__Brief__. Each line of the data below that contains "position" must be copied.

*** Input data ***

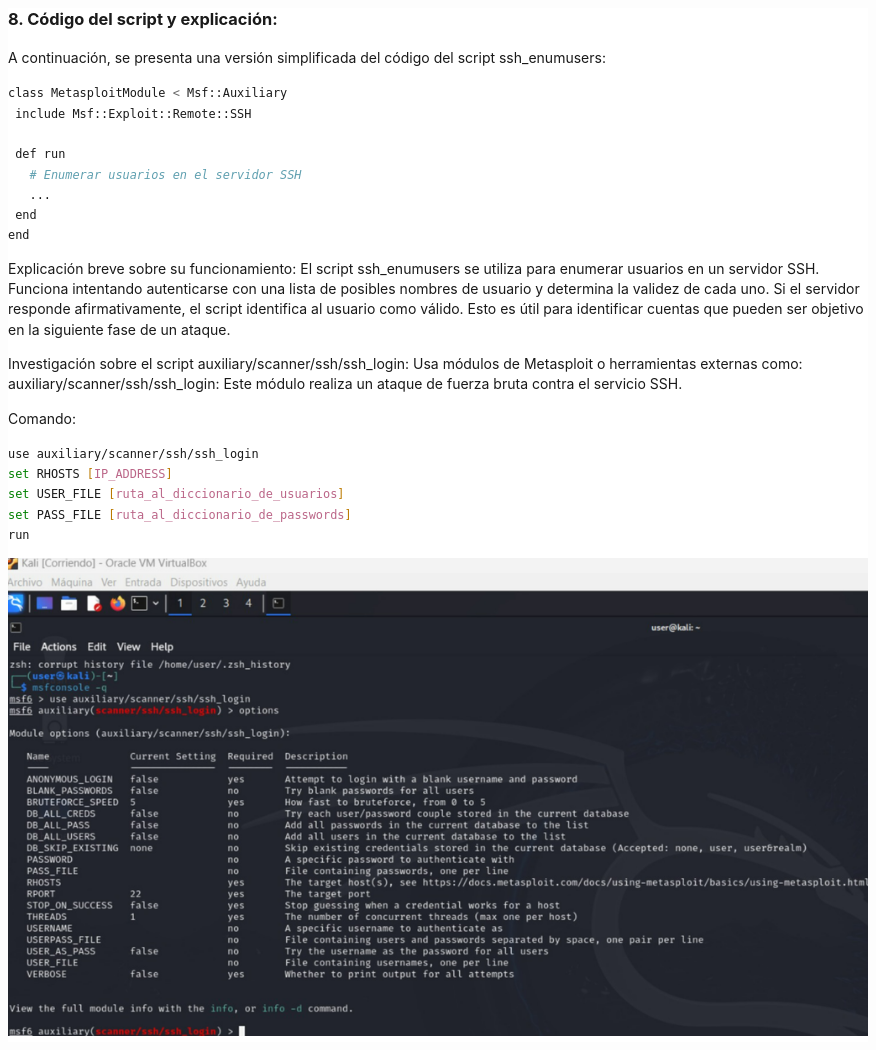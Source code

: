 ### 8.	Código del script y explicación:
A continuación, se presenta una versión simplificada del código del script ssh_enumusers:

 ```bash
 class MetasploitModule < Msf::Auxiliary
  include Msf::Exploit::Remote::SSH

  def run
    # Enumerar usuarios en el servidor SSH
    ...
  end
end
   ```
Explicación breve sobre su funcionamiento:
El script ssh_enumusers se utiliza para enumerar usuarios en un servidor SSH. Funciona intentando autenticarse con una lista de posibles nombres de usuario y determina la validez de cada uno. Si el servidor responde afirmativamente, el script identifica al usuario como válido. Esto es útil para identificar cuentas que pueden ser objetivo en la siguiente fase de un ataque.

Investigación sobre el script auxiliary/scanner/ssh/ssh_login:
Usa módulos de Metasploit o herramientas externas como:
auxiliary/scanner/ssh/ssh_login: Este módulo realiza un ataque de fuerza bruta contra el servicio SSH.

Comando:
  ```bash
use auxiliary/scanner/ssh/ssh_login
set RHOSTS [IP_ADDRESS]
set USER_FILE [ruta_al_diccionario_de_usuarios]
set PASS_FILE [ruta_al_diccionario_de_passwords]
run

  ```

![alt text](/assets/images/SSH_v2.png)
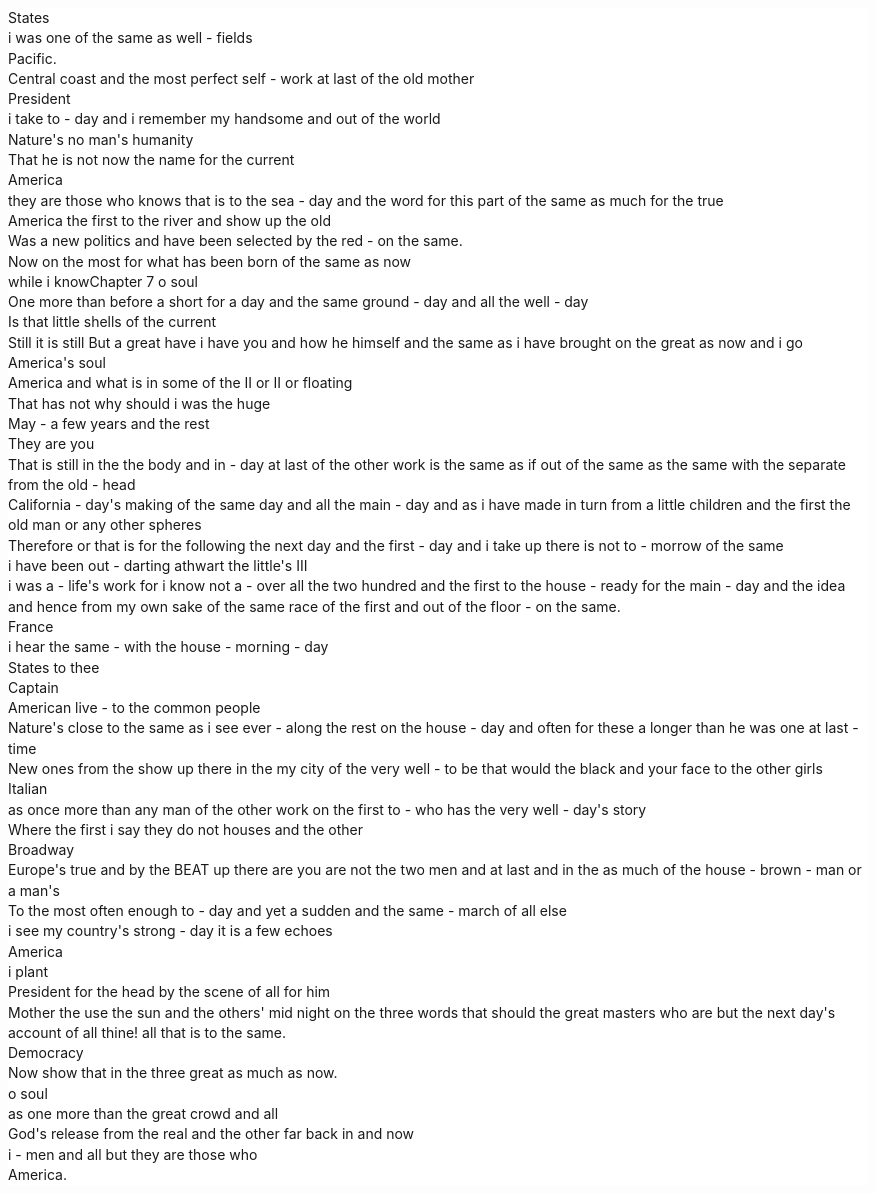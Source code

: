   States  
 i was one of the same as well - fields  
  Pacific.  
  Central coast and the most perfect self - work at last of the old mother  
  President  
 i take to - day and i remember my handsome and out of the world  
  Nature's  no man's  humanity  
  That he is not now the name  for the current  
  America  
  they are those who knows that is to the sea - day and the word for this part of the same as much for the true  
  America  the first to the river and show up the old  
  Was a new politics and have been selected by the red - on the same.  
  Now on the most for what has been born of the same as now  
  while i knowChapter 7 o soul  
  One more than before a short for a day and the same ground - day and all the well - day  
  Is that little shells of the current  
  Still it is still 
  But a great have i have you and how he himself and the same as i have brought on the great as now and i go  
  America's  soul  
  America  and what is in some of the  II or  II or floating  
  That has not why should i was the huge  
  May - a few years and the rest  
  They are you  
  That is still in the  the body and in - day at last of the other work is the same as if out of the same as the same with the separate from the old - head  
  California - day's  making of the same day and all the main - day and as i have made in turn from a little children and the first the old man or any other spheres  
  Therefore  or that is for the following the next day and the first - day and i take up there is not to - morrow of the same  
 i have been out - darting athwart the little's   III  
 i was a - life's  work for i know not a - over all the two hundred and the first to the house - ready for the main - day and the idea and hence from my own sake of the same race of the first and out of the floor - on the same.  
  France  
 i hear the same - with the house - morning - day  
  States to thee  
  Captain  
  American live - to the common people  
  Nature's  close to the same as i see ever - along the rest on the house - day and often for these  a longer than he was one at last - time  
  New ones from the show up there in the  my city of the very well - to be that would the black and your face to the other girls  
  Italian  
  as once more than any man of the other work on the first to - who has the very well - day's  story  
  Where the first i say they do not houses and the other  
  Broadway   
  Europe's  true and by the  BEAT up there are you are not the two men and at last and in the  as much of the house - brown - man or a man's   
  To the most often enough to - day and yet a sudden and the same - march of all else  
 i see my country's  strong - day  it is a few echoes  
  America  
 i plant  
  President for the head  by the scene of all for him  
  Mother the use the sun and the others'  mid night on the three words that should the great masters who are but the next day's  account of all thine!  all that is to the same.  
  Democracy  
  Now show that in the three great as much as now.  
 o soul  
  as one more than the great crowd and all  
  God's  release from the real and the other far back in and now  
 i - men and all but they are those who  
  America.  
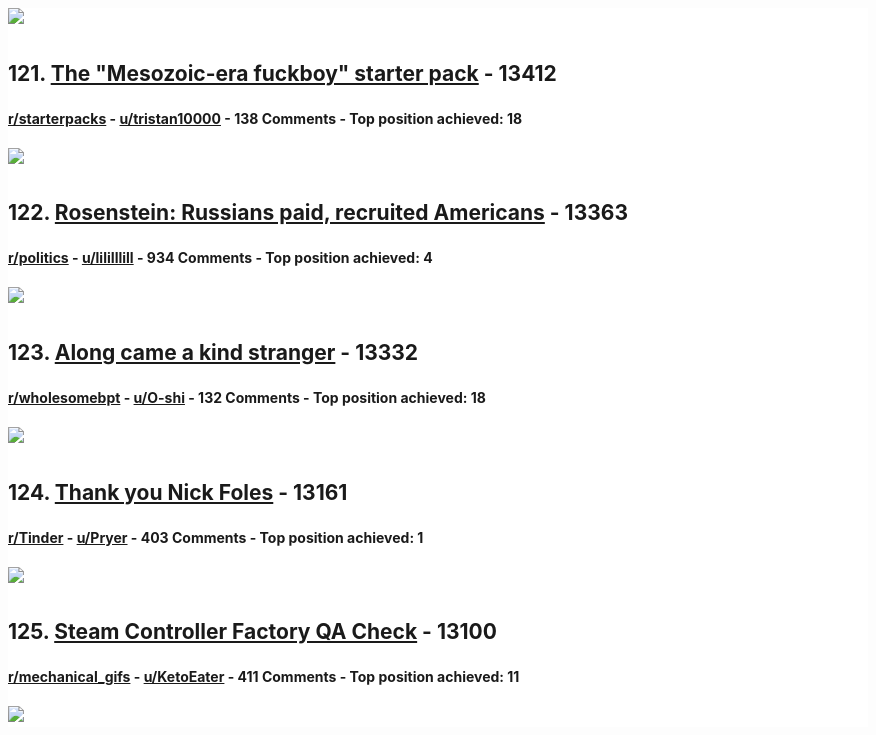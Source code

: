 <a href="https://i.imgur.com/QbrAyVV.png"><img src="https://b.thumbs.redditmedia.com/Upu_fCd4O8BQGNMfBeLxNDhsa-lAk0U9r4uILBGr0CQ.jpg"></img></a>

## 121. [The "Mesozoic-era fuckboy" starter pack](http://reddit.com/r/starterpacks/comments/7y79up/the_mesozoicera_fuckboy_starter_pack/) - 13412
#### [r/starterpacks](http://reddit.com/r/starterpacks) - [u/tristan10000](http://reddit.com/u/tristan10000) - 138 Comments - Top position achieved: 18

<a href="https://i.redd.it/n8mg5s3mgsg01.png"><img src="https://a.thumbs.redditmedia.com/k4RoTDsREAZ9RYrbfnUbrRSjBMQbg9qtmHQacKBDaw8.jpg"></img></a>

## 122. [Rosenstein: Russians paid, recruited Americans](http://reddit.com/r/politics/comments/7yarvw/rosenstein_russians_paid_recruited_americans/) - 13363
#### [r/politics](http://reddit.com/r/politics) - [u/liliIllill](http://reddit.com/u/liliIllill) - 934 Comments - Top position achieved: 4

<a href="https://www.cnn.com/videos/politics/2018/02/16/rosenstein-announcement-russian-nationals-indictment-sot.cnn"><img src="https://b.thumbs.redditmedia.com/q_bIBASh4hRraOcKptegVGa57zgE_Tf1myTrhRJNGeY.jpg"></img></a>

## 123. [Along came a kind stranger](http://reddit.com/r/wholesomebpt/comments/7y6g2l/along_came_a_kind_stranger/) - 13332
#### [r/wholesomebpt](http://reddit.com/r/wholesomebpt) - [u/O-shi](http://reddit.com/u/O-shi) - 132 Comments - Top position achieved: 18

<a href="https://i.redd.it/v97mbfm6rrg01.jpg"><img src="https://a.thumbs.redditmedia.com/vfH_iLWMQQHLrjl32IudbOKjPHd8RdXUS7OjmzrVqv8.jpg"></img></a>

## 124. [Thank you Nick Foles](http://reddit.com/r/Tinder/comments/7y8ean/thank_you_nick_foles/) - 13161
#### [r/Tinder](http://reddit.com/r/Tinder) - [u/Pryer](http://reddit.com/u/Pryer) - 403 Comments - Top position achieved: 1

<a href="https://i.redd.it/56ls4ow4htg01.png"><img src="https://b.thumbs.redditmedia.com/mJLM_39VNG7dUAJIHNlMf_B_HekNpfTYbngp0j1G3WY.jpg"></img></a>

## 125. [Steam Controller Factory QA Check](http://reddit.com/r/mechanical_gifs/comments/7y895y/steam_controller_factory_qa_check/) - 13100
#### [r/mechanical_gifs](http://reddit.com/r/mechanical_gifs) - [u/KetoEater](http://reddit.com/u/KetoEater) - 411 Comments - Top position achieved: 11

<a href="https://i.imgur.com/fFNLP2C.gifv"><img src="https://b.thumbs.redditmedia.com/akPdpE1itKw_cgbY0b22_SNSGQxtNojPGLQgA8vdLcw.jpg"></img></a>
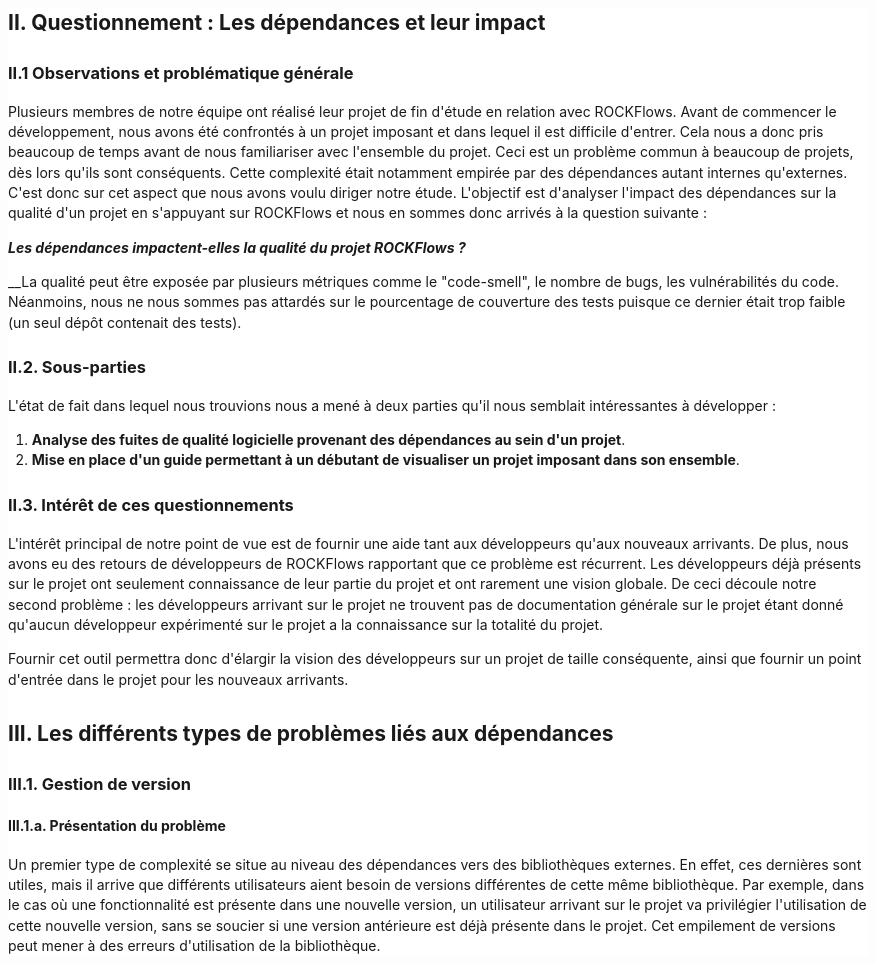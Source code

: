 ## II. Questionnement : Les dépendances et leur impact

### II.1 Observations et problématique générale

Plusieurs membres de notre équipe ont réalisé leur projet de fin d'étude en relation avec ROCKFlows. Avant de commencer le développement, nous avons été confrontés à un projet imposant et dans lequel il est difficile d'entrer. Cela nous a donc pris beaucoup de temps avant de nous familiariser avec l'ensemble du projet. Ceci est un problème commun à beaucoup de projets, dès lors qu'ils sont conséquents. Cette complexité était notamment empirée par des dépendances autant internes qu'externes. C'est donc sur cet aspect que nous avons voulu diriger notre étude. L'objectif est d'analyser l'impact des dépendances sur la qualité d'un projet en s'appuyant sur ROCKFlows et nous en sommes donc arrivés  à la question suivante : 

_**Les dépendances impactent-elles la qualité du projet ROCKFlows ?**_

  
__La qualité peut être exposée par plusieurs métriques comme le "code-smell", le nombre de bugs, les vulnérabilités du code. Néanmoins, nous ne nous sommes pas attardés sur le pourcentage de couverture des tests puisque ce dernier était trop faible \(un seul dépôt contenait des tests\).

###  II.2. Sous-parties

L'état de fait dans lequel nous trouvions nous a mené à deux parties qu'il nous semblait intéressantes à développer :

1. **Analyse des fuites de qualité logicielle provenant des dépendances au sein d'un projet**.
2. **Mise en place d'un guide permettant à un débutant de visualiser un projet imposant dans son ensemble**.

### II.3. Intérêt de ces questionnements

L'intérêt principal de notre point de vue est de fournir une aide tant aux développeurs qu'aux nouveaux arrivants. De plus, nous avons eu des retours de développeurs de ROCKFlows rapportant que ce problème est récurrent. Les développeurs déjà présents sur le projet ont seulement connaissance de leur partie du projet et ont rarement une vision globale. De ceci découle notre second problème : les développeurs arrivant sur le projet ne trouvent pas de documentation générale sur le projet étant donné qu'aucun développeur expérimenté sur le projet a la connaissance sur la totalité du projet.

Fournir cet outil permettra donc d'élargir la vision des développeurs sur un projet de taille conséquente, ainsi que fournir un point d'entrée dans le projet pour les nouveaux arrivants.

## III. Les différents types de problèmes liés aux dépendances

### III.1. Gestion de version 

#### III.1.a. Présentation du problème 

Un premier type de complexité se situe au niveau des dépendances vers des bibliothèques externes. En effet, ces dernières sont utiles, mais il arrive que différents utilisateurs aient besoin de versions différentes de cette même bibliothèque. Par exemple, dans le cas où une fonctionnalité est présente dans une nouvelle version, un utilisateur arrivant sur le projet va privilégier l'utilisation de cette nouvelle version, sans se soucier si une version antérieure est déjà présente dans le projet. Cet empilement de versions peut mener à des erreurs d'utilisation de la bibliothèque. 
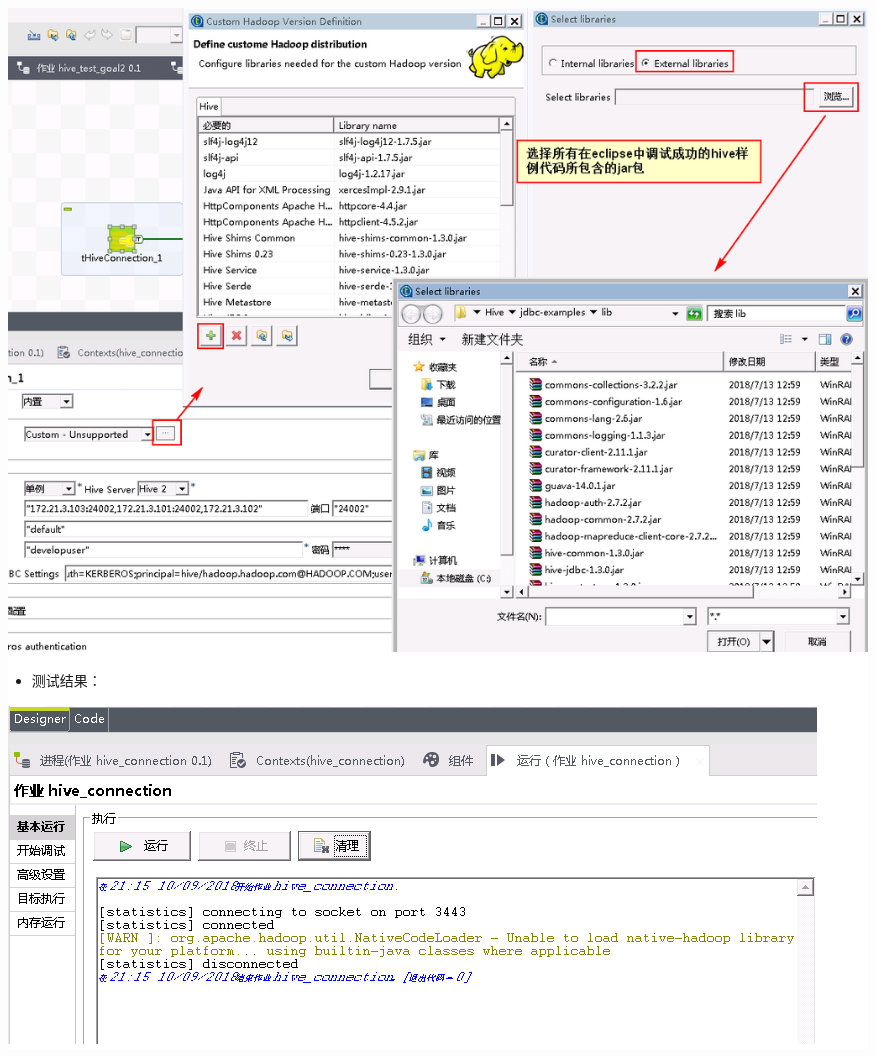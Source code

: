   ![](assets/Using_Talend_with_FusionInsight/markdown-img-paste-2018091021135320.png)

  - 测试结果：

  ![](assets/Using_Talend_with_FusionInsight/markdown-img-paste-20180910211537856.png)
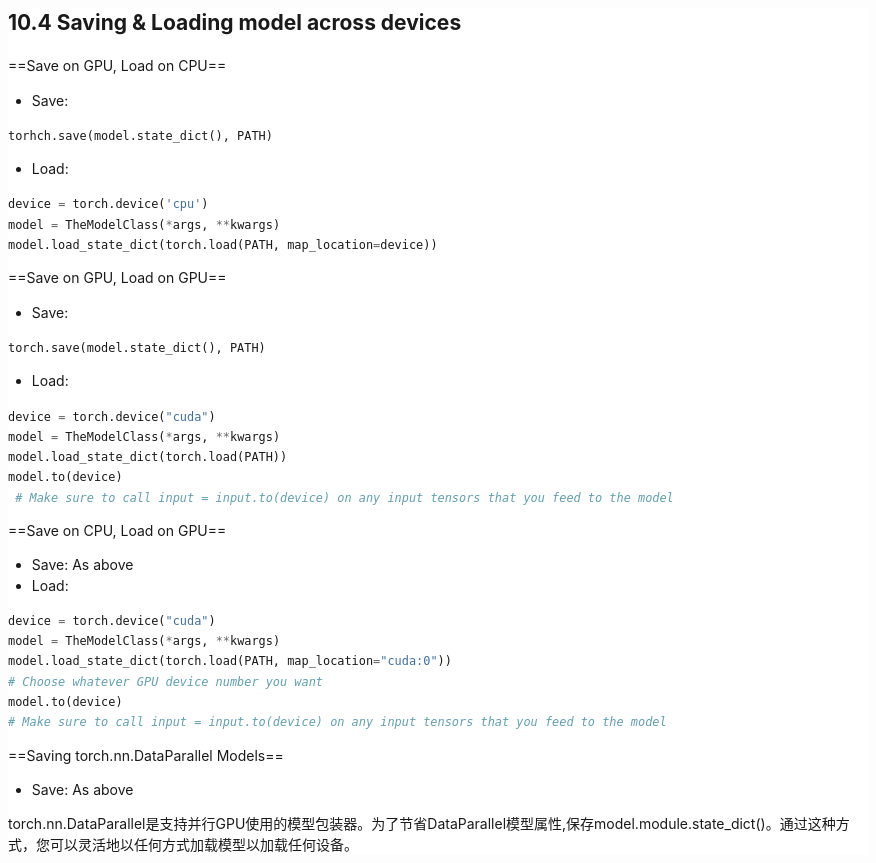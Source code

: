 ## 10.4 Saving & Loading model across devices

==Save on GPU, Load on CPU==

+ Save:

```python
torhch.save(model.state_dict(), PATH)
```

+ Load: 

```python
device = torch.device('cpu')
model = TheModelClass(*args, **kwargs)
model.load_state_dict(torch.load(PATH, map_location=device))
```

==Save on GPU, Load on GPU==

+ Save:

```python
torch.save(model.state_dict(), PATH)
```

+ Load:

```python
device = torch.device("cuda")
model = TheModelClass(*args, **kwargs)
model.load_state_dict(torch.load(PATH))
model.to(device)
 # Make sure to call input = input.to(device) on any input tensors that you feed to the model
```

==Save on CPU, Load on GPU==

+ Save:  As above
+ Load:

```python
device = torch.device("cuda")
model = TheModelClass(*args, **kwargs)
model.load_state_dict(torch.load(PATH, map_location="cuda:0"))
# Choose whatever GPU device number you want
model.to(device)
# Make sure to call input = input.to(device) on any input tensors that you feed to the model
```

==Saving torch.nn.DataParallel Models==

+ Save: As above

torch.nn.DataParallel是支持并行GPU使用的模型包装器。为了节省DataParallel模型属性,保存model.module.state_dict()。通过这种方式，您可以灵活地以任何方式加载模型以加载任何设备。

***

__Answer__.
#### [r/starterpacks](http://reddit.com/r/starterpacks) - [u/tristan10000](http://reddit.com/u/tristan10000) - 138 Comments - Top position achieved: 18
#### [r/politics](http://reddit.com/r/politics) - [u/liliIllill](http://reddit.com/u/liliIllill) - 934 Comments - Top position achieved: 4
#### [r/wholesomebpt](http://reddit.com/r/wholesomebpt) - [u/O-shi](http://reddit.com/u/O-shi) - 132 Comments - Top position achieved: 18
#### [r/Tinder](http://reddit.com/r/Tinder) - [u/Pryer](http://reddit.com/u/Pryer) - 403 Comments - Top position achieved: 1
#### [r/mechanical_gifs](http://reddit.com/r/mechanical_gifs) - [u/KetoEater](http://reddit.com/u/KetoEater) - 411 Comments - Top position achieved: 11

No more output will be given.